Marsh Harrier – 2011

Circus cyaneus – BOD TINWENScarce passage migrant, winter visitor and former breeder.

The Marsh Harrier breeds throughout the Western Palearctic, wintering southwards as far as Africa but it is resident in some areas.

Said to be formerly a common resident in Pembrokeshire, it had become a rare visitor by the time of Mathew (1894). How rare can be judged by there being only eight recorded occurrences between 1880 and 1941. Eighteen individuals were noted between 1942 and 1980, an increase that cannot be entirely due to a growth in the number of active observers.

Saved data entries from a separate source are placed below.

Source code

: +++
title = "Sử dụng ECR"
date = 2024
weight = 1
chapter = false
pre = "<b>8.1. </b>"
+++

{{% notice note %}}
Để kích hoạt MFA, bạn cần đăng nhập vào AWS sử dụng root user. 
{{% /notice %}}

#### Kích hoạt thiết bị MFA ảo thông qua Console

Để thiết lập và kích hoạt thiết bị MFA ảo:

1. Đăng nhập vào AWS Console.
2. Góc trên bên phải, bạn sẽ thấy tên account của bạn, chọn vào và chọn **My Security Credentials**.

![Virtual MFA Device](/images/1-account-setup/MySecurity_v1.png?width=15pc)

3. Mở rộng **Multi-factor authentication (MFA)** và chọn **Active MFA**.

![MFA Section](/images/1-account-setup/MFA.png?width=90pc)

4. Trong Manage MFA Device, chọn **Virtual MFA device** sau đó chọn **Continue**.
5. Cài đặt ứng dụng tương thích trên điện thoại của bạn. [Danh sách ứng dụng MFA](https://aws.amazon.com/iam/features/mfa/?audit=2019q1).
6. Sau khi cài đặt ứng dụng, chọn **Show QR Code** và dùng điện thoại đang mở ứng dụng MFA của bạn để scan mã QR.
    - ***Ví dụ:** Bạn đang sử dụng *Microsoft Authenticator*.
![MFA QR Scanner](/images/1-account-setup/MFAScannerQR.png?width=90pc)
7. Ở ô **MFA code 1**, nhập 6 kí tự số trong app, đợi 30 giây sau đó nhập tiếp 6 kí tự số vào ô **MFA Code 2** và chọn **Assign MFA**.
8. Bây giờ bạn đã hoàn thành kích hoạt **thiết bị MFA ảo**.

From a single pair in 1971, the British breeding population increased by about 20 % per year to reach a minimum of 363 pairs by 2005. Although Pembrokeshire is peripheral to the main breeding area in eastern England and the species remained scarce in the county, its frequency of occurrence increased during the British population expansion.

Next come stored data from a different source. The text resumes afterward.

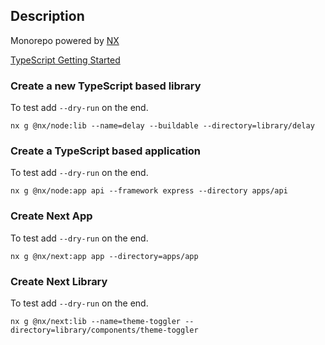## Description

Monorepo powered by [NX](https://nx.dev/)

[TypeScript Getting Started](https://nx.dev/getting-started/nx-and-typescript#create-a-typescript-based-application)

### Create a new TypeScript based library

To test add `--dry-run` on the end.

`nx g @nx/node:lib --name=delay --buildable --directory=library/delay`

### Create a TypeScript based application

To test add `--dry-run` on the end.

`nx g @nx/node:app api --framework express --directory apps/api`

### Create Next App

To test add `--dry-run` on the end.

`nx g @nx/next:app app --directory=apps/app`

### Create Next Library

To test add `--dry-run` on the end.

`nx g @nx/next:lib --name=theme-toggler --directory=library/components/theme-toggler`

A pair summered in both 2010 and 2011 but breeding was not proven.

Cumulative monthly totals up to 2011.

Peak passage periods were April and May in spring and August and September in autumn. Apart from one seen near St David’s on the 2nd January 1955, there have been two over wintering birds, at the Dowrog in 1982/83, Marloes Mere in 1994/95 and at Castle Martin in 2009/10.

The only adult males recorded were: at Stone Hall in 1880, Ramsey on 20th May 1953, Skomer on the 3rd April 1984 and 24th – 25th April 1997, Trefeiddan on the 8th April 1984, the Gann on the 2nd March 1994 and 29th March 1995, Skokholm on the 3rd May 2001, Hendre, St David’s, on the 4th May 2001, the Dowrog on the 13th November 2003 and one half of the possible breeding pair in 2010 and 2011.

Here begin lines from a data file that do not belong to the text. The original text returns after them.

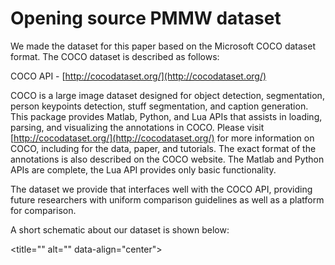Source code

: # Opening source PMMW dataset

We made the dataset for this paper based on the Microsoft COCO dataset format. The COCO dataset is described as follows:

COCO API - [http://cocodataset.org/](http://cocodataset.org/)

COCO is a large image dataset designed for object detection, segmentation, person keypoints detection, stuff segmentation, and caption generation. This package provides Matlab, Python, and Lua APIs that assists in loading, parsing, and visualizing the annotations in COCO. Please visit [http://cocodataset.org/](http://cocodataset.org/) for more information on COCO, including for the data, paper, and tutorials. The exact format of the annotations is also described on the COCO website. The Matlab and Python APIs are complete, the Lua API provides only basic functionality.

The dataset we provide that interfaces well with the COCO API, providing future researchers with uniform comparison guidelines as well as a platform for comparison.

A short schematic about our dataset is shown below:

<title="" alt="" data-align="center">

Most Marsh Harriers recorded were at or near the coast, from the Ceredigion border to Tenby, most frequently at the Teifi Marshes, St David’s area, Skomer and Marloes Mere.

Records from further inland were: Stone Hall in 1880, shot at Loveston in c.1884, Jordanston Moor prior to 1894, Mynydd Preseli on the 14th August 1929, Thornton on the 12th May 1971, Treffgarne on the 29th September 1996, Clarydale on the 15th April 1997 and Haverfordwest Race Course on the 10th October 2002. It should be noted that the bulk of observer attention has been focussed on the coastal strip.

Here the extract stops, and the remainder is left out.